**WHAT IS NEEDED**. Give back, word for word, the line that contains "3394. **makeup**" and every line that follows it in the data below.

(DATA RECORDS)

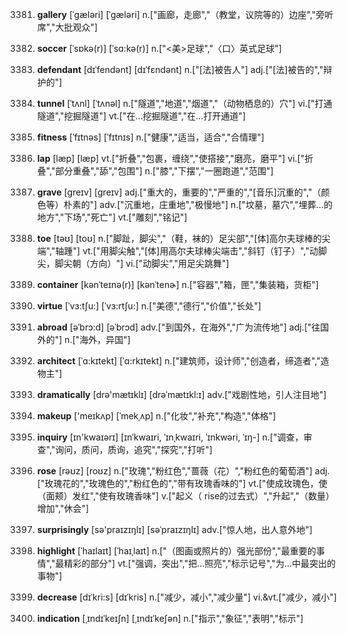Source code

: 3381. **gallery**
[ˈgæləri]  [ˈɡæləri]
n.["画廊，走廊","（教堂，议院等的）边座","旁听席","大批观众"]  

3382. **soccer**
[ˈsɒkə(r)]  [ˈsɑ:kə(r)]
n.["<美>足球","〈口〉英式足球"]  

3383. **defendant**
[dɪˈfendənt]  [dɪˈfɛndənt]
n.["[法]被告人"]  adj.["[法]被告的","辩护的"]  

3384. **tunnel**
[ˈtʌnl]  [ˈtʌnəl]
n.["隧道","地道","烟道","（动物栖息的）穴"]  vi.["打通隧道","挖掘隧道"]  vt.["在…挖掘隧道","在…打开通道"]  

3385. **fitness**
[ˈfɪtnəs]  [ˈfɪtnɪs]
n.["健康","适当，适合","合情理"]  

3386. **lap**
[læp]  [læp]
vt.["折叠","包裹，缠绕","使搭接","磨亮，磨平"]  vi.["折叠","部分重叠","舔","包围"]  n.["膝","下摆","一圈跑道","范围"]  

3387. **grave**
[ɡreɪv]  [greɪv]
adj.["重大的，重要的","严重的","[音乐]沉重的","（颜色等）朴素的"]  adv.["沉重地，庄重地","极慢地"]  n.["坟墓，墓穴","埋葬…的地方","下场","死亡"]  vt.["雕刻","铭记"]  

3388. **toe**
[təʊ]  [toʊ]
n.["脚趾，脚尖","（鞋，袜的）足尖部","[体]高尔夫球棒的尖端","轴踵"]  vt.["用脚尖触","[体]用高尔夫球棒尖端击","斜钉（钉子）","动脚尖，脚尖朝（方向）"]  vi.["动脚尖","用足尖跳舞"]  

3389. **container**
[kənˈteɪnə(r)]  [kənˈtenɚ]
n.["容器","箱，匣","集装箱，货柜"]  

3390. **virtue**
[ˈvɜ:tʃu:]  [ˈvɜ:rtʃu:]
n.["美德","德行","价值","长处"]  

3391. **abroad**
[əˈbrɔ:d]  [əˈbrɔd]
adv.["到国外，在海外","广为流传地"]  adj.["往国外的"]  n.["海外，异国"]  

3392. **architect**
[ˈɑ:kɪtekt]  [ˈɑ:rkɪtekt]
n.["建筑师，设计师","创造者，缔造者","造物主"]  

3393. **dramatically**
[drə'mætɪklɪ]  [drəˈmætɪkl:ɪ]
adv.["戏剧性地，引人注目地"]  

3394. **makeup**
['meɪkʌp]  [ˈmekˌʌp]
n.["化妆","补充","构造","体格"]  

3395. **inquiry**
[ɪn'kwaɪərɪ]  [ɪnˈkwaɪri, ˈɪnˌkwaɪri, ˈɪnkwəri, ˈɪŋ-]
n.["调查，审查","询问，质问，质询，追究","探究","打听"]  

3396. **rose**
[rəʊz]  [roʊz]
n.["玫瑰","粉红色","蔷薇（花）","粉红色的葡萄酒"]  adj.["玫瑰花的","玫瑰色的","粉红色的","带有玫瑰香味的"]  vt.["使成玫瑰色，使（面颊）发红","使有玫瑰香味"]  v.["起义（ rise的过去式）","升起","（数量）增加","休会"]  

3397. **surprisingly**
[sə'praɪzɪŋlɪ]  [səˈpraɪzɪŋlɪ]
adv.["惊人地，出人意外地"]  

3398. **highlight**
[ˈhaɪlaɪt]  [ˈhaɪˌlaɪt]
n.["（图画或照片的）强光部份","最重要的事情","最精彩的部分"]  vt.["强调，突出","把…照亮","标示记号","为…中最突出的事物"]  

3399. **decrease**
[dɪˈkri:s]  [dɪˈkris]
n.["减少，减小","减少量"]  vi.&vt.["减少，减小"]  

3400. **indication**
[ˌɪndɪˈkeɪʃn]  [ˌɪndɪˈkeʃən]
n.["指示","象征","表明","标示"]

(End DATA RECORDS)

**TASK ANSWER**.
3394. **makeup**
['meɪkʌp]  [ˈmekˌʌp]
n.["化妆","补充","构造","体格"]  

3395. **inquiry**
[ɪn'kwaɪərɪ]  [ɪnˈkwaɪri, ˈɪnˌkwaɪri, ˈɪnkwəri, ˈɪŋ-]
n.["调查，审查","询问，质问，质询，追究","探究","打听"]  

3396. **rose**
[rəʊz]  [roʊz]
n.["玫瑰","粉红色","蔷薇（花）","粉红色的葡萄酒"]  adj.["玫瑰花的","玫瑰色的","粉红色的","带有玫瑰香味的"]  vt.["使成玫瑰色，使（面颊）发红","使有玫瑰香味"]  v.["起义（ rise的过去式）","升起","（数量）增加","休会"]  

3397. **surprisingly**
[sə'praɪzɪŋlɪ]  [səˈpraɪzɪŋlɪ]
adv.["惊人地，出人意外地"]  

3398. **highlight**
[ˈhaɪlaɪt]  [ˈhaɪˌlaɪt]
n.["（图画或照片的）强光部份","最重要的事情","最精彩的部分"]  vt.["强调，突出","把…照亮","标示记号","为…中最突出的事物"]  

3399. **decrease**
[dɪˈkri:s]  [dɪˈkris]
n.["减少，减小","减少量"]  vi.&vt.["减少，减小"]  

3400. **indication**
[ˌɪndɪˈkeɪʃn]  [ˌɪndɪˈkeʃən]
n.["指示","象征","表明","标示"]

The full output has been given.